RECORDS FOR PROCESSING Block Start

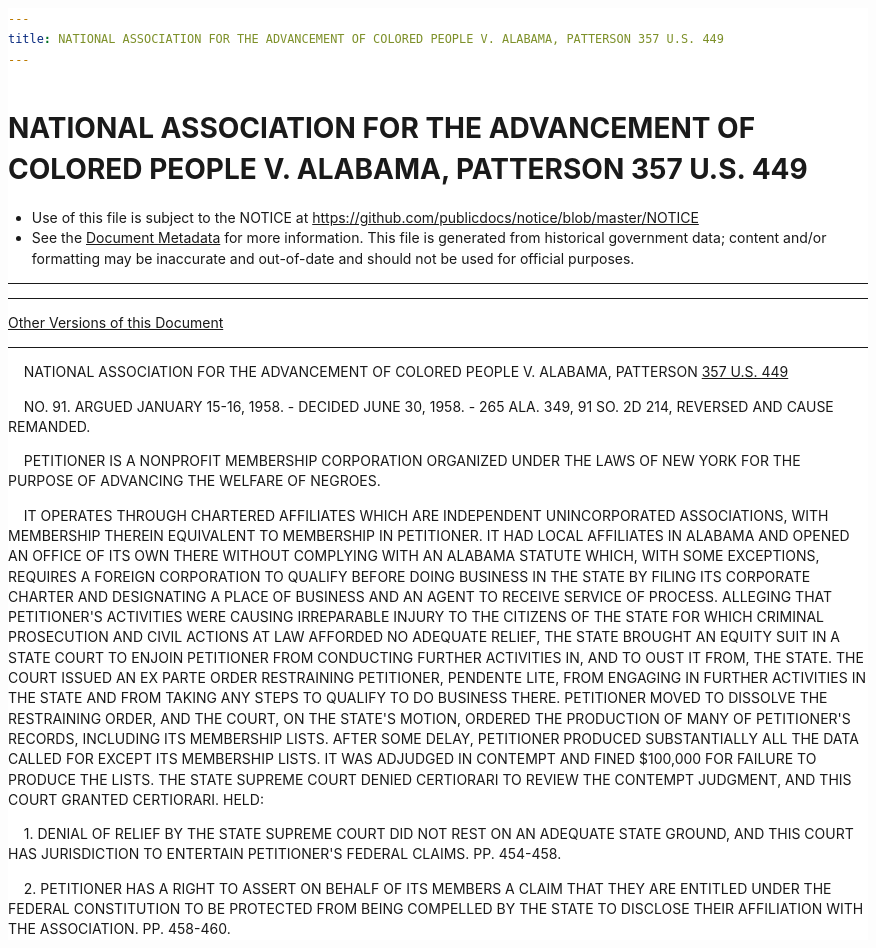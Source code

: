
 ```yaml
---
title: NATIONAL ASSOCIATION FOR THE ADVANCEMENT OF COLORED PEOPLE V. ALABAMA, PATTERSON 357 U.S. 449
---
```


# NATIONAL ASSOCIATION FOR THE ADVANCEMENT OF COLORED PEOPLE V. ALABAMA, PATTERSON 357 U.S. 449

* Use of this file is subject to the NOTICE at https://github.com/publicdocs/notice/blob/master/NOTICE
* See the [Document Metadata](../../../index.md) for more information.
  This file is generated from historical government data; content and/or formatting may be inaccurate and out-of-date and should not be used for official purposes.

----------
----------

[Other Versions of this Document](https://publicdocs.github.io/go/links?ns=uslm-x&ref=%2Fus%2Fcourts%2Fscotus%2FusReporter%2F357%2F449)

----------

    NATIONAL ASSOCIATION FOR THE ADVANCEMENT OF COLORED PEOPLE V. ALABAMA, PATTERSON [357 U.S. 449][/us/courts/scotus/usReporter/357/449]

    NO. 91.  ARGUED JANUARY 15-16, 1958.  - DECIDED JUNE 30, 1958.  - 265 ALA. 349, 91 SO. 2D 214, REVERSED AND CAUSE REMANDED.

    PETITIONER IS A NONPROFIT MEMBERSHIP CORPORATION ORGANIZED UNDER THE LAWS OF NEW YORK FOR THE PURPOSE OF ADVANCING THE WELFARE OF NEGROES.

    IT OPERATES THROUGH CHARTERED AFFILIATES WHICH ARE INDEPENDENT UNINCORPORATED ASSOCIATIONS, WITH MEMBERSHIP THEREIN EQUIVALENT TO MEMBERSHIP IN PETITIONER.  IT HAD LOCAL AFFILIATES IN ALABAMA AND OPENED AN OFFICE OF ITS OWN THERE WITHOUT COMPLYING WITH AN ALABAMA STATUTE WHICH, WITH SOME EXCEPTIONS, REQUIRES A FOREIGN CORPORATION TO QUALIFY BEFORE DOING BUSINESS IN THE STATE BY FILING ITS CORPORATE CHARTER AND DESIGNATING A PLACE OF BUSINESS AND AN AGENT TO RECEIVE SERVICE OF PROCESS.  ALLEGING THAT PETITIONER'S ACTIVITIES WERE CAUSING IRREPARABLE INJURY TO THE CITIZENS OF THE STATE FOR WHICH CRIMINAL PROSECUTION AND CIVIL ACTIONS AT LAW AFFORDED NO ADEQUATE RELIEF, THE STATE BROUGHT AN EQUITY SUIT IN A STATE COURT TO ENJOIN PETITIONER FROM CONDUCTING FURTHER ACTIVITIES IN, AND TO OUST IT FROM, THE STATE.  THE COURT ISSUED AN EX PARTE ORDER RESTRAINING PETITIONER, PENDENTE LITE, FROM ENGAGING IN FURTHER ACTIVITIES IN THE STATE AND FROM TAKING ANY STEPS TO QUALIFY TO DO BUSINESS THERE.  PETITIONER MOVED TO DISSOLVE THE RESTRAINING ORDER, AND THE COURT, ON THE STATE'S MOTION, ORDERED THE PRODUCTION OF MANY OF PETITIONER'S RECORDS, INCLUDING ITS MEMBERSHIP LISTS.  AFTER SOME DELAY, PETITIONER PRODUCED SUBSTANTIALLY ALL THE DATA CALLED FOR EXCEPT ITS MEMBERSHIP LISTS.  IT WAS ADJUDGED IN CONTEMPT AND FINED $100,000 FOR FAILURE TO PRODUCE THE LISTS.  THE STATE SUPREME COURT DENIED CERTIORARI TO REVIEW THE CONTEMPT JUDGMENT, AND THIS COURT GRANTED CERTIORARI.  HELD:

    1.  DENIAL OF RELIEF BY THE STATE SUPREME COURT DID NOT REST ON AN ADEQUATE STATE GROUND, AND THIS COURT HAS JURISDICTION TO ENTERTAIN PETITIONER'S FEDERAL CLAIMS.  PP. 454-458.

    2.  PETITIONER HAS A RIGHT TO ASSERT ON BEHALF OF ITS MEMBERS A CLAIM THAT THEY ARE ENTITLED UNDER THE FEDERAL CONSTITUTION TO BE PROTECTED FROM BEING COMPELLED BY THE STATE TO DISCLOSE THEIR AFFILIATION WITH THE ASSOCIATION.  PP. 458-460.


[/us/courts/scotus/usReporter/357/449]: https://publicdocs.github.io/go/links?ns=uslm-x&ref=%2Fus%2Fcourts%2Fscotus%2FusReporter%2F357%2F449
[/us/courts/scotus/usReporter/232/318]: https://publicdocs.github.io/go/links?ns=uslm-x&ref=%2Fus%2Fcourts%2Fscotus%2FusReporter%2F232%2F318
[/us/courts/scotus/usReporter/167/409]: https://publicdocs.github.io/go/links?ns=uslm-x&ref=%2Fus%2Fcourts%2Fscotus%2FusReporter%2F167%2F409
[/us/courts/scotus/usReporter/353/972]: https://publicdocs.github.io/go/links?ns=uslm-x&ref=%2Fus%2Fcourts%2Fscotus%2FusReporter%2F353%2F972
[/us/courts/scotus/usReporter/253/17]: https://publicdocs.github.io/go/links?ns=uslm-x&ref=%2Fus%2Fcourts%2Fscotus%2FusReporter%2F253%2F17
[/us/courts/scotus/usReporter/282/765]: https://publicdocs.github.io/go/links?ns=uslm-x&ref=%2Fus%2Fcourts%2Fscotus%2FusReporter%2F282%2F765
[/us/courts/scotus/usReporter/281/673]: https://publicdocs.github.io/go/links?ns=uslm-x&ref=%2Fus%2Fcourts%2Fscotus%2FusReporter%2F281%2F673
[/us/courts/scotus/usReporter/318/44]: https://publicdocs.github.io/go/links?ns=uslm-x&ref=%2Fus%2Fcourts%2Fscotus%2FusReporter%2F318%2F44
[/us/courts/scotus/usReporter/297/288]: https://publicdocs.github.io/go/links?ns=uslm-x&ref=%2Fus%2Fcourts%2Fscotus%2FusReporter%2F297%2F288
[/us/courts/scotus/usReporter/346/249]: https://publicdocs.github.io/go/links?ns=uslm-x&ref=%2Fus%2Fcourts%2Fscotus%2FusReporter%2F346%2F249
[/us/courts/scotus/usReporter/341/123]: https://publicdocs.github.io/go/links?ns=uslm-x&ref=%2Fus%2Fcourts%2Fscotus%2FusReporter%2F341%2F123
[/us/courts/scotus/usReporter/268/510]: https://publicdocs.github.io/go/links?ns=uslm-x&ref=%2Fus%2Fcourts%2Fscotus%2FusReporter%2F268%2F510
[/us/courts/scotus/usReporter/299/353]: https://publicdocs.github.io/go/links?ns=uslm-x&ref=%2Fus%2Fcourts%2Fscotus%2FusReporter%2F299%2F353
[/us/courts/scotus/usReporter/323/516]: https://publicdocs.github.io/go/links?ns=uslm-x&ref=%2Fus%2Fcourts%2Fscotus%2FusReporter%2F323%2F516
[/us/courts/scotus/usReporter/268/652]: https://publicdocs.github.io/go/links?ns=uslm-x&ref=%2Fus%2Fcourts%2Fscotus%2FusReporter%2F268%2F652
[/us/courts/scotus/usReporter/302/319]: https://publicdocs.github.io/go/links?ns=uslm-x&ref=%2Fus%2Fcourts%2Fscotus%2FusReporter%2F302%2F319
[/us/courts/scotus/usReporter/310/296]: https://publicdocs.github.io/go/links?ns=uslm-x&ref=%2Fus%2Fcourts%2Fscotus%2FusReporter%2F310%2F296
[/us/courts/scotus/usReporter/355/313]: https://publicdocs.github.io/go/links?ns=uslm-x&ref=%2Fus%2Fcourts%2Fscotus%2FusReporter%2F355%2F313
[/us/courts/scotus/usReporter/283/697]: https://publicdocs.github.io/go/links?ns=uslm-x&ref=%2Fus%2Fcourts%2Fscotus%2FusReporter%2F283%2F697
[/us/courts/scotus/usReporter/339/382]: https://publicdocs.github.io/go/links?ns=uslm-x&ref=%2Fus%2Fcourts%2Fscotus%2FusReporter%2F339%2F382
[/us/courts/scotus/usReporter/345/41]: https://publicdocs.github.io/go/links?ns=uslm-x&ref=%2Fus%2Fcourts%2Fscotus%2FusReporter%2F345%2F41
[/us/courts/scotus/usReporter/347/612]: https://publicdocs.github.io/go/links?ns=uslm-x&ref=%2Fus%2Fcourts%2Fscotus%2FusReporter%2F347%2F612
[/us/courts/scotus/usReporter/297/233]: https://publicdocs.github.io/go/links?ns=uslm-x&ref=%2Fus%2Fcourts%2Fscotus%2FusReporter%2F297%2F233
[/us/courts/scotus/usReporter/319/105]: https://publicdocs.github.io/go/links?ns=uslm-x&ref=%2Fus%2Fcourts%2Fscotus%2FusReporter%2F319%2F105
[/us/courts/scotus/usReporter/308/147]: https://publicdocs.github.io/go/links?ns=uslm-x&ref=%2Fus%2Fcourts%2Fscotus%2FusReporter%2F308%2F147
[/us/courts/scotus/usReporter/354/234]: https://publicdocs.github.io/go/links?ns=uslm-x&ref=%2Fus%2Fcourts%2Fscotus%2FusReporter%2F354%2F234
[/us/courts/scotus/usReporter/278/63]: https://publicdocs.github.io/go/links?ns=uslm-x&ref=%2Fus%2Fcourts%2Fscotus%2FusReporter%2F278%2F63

RECORDS FOR PROCESSING Block End
RECORDS FOR PROCESSING Block Start

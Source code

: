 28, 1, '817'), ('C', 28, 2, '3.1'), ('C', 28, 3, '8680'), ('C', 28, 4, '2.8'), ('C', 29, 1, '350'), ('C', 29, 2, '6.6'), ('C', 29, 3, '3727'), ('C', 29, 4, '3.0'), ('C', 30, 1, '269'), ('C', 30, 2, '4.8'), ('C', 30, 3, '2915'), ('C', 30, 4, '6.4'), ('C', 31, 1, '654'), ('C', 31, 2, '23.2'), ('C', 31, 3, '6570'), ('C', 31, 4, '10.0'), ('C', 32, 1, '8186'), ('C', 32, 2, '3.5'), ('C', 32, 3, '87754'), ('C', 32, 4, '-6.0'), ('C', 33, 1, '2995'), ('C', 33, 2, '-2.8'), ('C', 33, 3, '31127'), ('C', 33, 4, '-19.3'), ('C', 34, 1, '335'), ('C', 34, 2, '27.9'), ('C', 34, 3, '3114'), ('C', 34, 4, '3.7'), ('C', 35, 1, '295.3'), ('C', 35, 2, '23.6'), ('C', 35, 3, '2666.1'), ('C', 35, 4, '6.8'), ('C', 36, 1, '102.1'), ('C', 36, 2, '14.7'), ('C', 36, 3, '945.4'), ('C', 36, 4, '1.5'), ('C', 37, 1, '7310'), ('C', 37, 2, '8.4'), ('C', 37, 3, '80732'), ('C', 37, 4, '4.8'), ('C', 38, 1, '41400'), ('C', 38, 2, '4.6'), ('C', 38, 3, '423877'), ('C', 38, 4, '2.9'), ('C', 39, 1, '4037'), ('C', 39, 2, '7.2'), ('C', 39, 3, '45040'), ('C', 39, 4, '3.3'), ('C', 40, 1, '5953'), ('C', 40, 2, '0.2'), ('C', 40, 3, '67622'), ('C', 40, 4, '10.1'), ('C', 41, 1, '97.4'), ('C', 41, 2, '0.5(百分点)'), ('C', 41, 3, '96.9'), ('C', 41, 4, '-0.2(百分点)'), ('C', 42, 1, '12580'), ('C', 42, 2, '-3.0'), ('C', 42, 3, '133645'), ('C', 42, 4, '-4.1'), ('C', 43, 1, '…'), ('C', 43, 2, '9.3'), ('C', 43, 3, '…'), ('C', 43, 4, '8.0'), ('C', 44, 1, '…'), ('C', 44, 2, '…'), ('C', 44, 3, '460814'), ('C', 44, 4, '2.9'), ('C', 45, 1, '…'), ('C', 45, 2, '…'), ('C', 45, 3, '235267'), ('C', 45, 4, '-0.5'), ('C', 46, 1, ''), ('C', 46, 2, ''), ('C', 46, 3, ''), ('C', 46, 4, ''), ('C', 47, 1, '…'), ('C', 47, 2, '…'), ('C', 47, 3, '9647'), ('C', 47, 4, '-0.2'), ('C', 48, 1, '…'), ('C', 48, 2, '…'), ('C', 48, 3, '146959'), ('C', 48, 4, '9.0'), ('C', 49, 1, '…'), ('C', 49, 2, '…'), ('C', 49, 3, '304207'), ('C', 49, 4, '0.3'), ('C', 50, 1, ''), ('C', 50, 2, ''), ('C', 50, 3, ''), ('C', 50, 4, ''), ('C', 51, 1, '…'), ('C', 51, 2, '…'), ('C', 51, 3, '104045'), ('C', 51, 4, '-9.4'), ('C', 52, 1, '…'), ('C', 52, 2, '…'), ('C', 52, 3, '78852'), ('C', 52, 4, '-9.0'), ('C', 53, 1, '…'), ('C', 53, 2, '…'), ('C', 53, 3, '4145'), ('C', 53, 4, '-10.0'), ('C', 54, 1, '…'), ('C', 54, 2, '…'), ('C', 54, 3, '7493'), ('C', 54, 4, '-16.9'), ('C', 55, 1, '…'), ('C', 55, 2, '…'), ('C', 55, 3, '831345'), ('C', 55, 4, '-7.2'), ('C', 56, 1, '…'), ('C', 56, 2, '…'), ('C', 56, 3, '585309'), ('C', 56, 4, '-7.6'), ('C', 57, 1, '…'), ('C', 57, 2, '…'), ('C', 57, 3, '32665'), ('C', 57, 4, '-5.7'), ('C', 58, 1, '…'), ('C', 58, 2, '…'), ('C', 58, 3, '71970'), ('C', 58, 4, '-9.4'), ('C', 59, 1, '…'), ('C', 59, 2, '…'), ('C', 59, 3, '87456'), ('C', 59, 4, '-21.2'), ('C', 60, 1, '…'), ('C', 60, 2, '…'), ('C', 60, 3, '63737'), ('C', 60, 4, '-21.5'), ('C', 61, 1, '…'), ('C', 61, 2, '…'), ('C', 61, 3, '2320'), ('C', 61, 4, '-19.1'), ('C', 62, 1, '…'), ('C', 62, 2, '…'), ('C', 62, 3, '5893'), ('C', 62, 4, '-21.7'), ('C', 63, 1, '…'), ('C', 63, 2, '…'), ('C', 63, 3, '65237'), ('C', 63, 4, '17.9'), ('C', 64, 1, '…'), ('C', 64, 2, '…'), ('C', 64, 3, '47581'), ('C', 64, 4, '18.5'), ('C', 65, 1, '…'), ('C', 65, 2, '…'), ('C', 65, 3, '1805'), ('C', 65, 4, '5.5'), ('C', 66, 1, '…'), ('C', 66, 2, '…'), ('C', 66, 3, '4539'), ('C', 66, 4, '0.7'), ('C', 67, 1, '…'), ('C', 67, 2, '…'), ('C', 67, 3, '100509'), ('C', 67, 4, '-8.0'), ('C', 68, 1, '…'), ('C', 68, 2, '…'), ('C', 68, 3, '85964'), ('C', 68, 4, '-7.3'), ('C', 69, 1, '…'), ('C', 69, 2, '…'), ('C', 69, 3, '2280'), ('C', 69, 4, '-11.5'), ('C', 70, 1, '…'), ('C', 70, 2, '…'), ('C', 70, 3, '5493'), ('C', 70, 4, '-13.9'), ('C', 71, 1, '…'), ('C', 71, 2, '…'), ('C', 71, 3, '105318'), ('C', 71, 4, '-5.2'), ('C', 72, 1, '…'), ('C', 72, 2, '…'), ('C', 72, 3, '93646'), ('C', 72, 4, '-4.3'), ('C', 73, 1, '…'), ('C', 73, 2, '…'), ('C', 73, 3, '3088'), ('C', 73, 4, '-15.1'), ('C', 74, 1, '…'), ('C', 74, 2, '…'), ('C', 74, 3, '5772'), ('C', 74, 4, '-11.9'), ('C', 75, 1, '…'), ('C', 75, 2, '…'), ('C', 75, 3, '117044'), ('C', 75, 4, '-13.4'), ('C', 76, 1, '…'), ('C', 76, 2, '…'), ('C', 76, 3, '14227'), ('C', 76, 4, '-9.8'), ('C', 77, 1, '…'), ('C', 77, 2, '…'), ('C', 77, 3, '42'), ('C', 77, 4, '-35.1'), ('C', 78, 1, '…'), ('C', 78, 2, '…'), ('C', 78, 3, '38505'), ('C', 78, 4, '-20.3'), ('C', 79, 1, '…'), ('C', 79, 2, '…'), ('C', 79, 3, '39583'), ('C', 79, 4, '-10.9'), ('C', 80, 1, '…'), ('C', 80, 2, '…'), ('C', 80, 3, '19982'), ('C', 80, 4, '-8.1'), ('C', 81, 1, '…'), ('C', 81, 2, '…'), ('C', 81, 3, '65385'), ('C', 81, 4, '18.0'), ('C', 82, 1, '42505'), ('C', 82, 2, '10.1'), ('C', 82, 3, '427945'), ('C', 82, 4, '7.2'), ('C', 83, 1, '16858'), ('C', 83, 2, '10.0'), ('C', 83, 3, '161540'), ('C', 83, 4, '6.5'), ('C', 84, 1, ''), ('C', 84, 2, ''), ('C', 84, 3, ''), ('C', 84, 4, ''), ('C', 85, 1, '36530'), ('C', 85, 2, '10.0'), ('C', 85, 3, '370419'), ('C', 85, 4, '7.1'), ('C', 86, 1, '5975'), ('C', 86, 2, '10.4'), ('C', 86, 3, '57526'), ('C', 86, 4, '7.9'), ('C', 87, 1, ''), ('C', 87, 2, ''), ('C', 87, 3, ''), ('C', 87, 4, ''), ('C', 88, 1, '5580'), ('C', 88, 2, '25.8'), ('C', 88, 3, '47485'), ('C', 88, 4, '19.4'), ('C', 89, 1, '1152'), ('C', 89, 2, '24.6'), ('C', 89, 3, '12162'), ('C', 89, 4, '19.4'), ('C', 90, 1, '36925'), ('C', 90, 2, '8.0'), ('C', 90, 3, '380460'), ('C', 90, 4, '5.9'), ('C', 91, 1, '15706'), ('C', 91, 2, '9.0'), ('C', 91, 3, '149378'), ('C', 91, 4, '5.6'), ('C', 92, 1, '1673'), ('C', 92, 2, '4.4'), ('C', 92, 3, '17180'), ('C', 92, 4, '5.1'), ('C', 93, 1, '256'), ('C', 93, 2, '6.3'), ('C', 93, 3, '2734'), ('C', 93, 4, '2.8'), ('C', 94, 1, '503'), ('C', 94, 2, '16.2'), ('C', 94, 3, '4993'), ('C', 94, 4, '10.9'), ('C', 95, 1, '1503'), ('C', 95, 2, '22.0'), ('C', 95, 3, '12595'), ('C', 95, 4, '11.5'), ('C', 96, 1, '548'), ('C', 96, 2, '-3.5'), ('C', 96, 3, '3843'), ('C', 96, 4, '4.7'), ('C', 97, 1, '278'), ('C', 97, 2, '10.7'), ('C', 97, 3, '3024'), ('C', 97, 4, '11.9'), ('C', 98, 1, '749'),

RECORDS FOR PROCESSING Block End

ASSIGNMENT: Retype exactly the lines above, from the one with "for more information." through the one with "[357 U.S. 449][/us/courts/scotus/usReporter/357/449]", inclusive.

WRITTEN RESPONSE:
* See the [Document Metadata](../../../index.md) for more information.
  This file is generated from historical government data; content and/or formatting may be inaccurate and out-of-date and should not be used for official purposes.

----------
----------

[Other Versions of this Document](https://publicdocs.github.io/go/links?ns=uslm-x&ref=%2Fus%2Fcourts%2Fscotus%2FusReporter%2F357%2F449)

----------

    NATIONAL ASSOCIATION FOR THE ADVANCEMENT OF COLORED PEOPLE V. ALABAMA, PATTERSON [357 U.S. 449][/us/courts/scotus/usReporter/357/449]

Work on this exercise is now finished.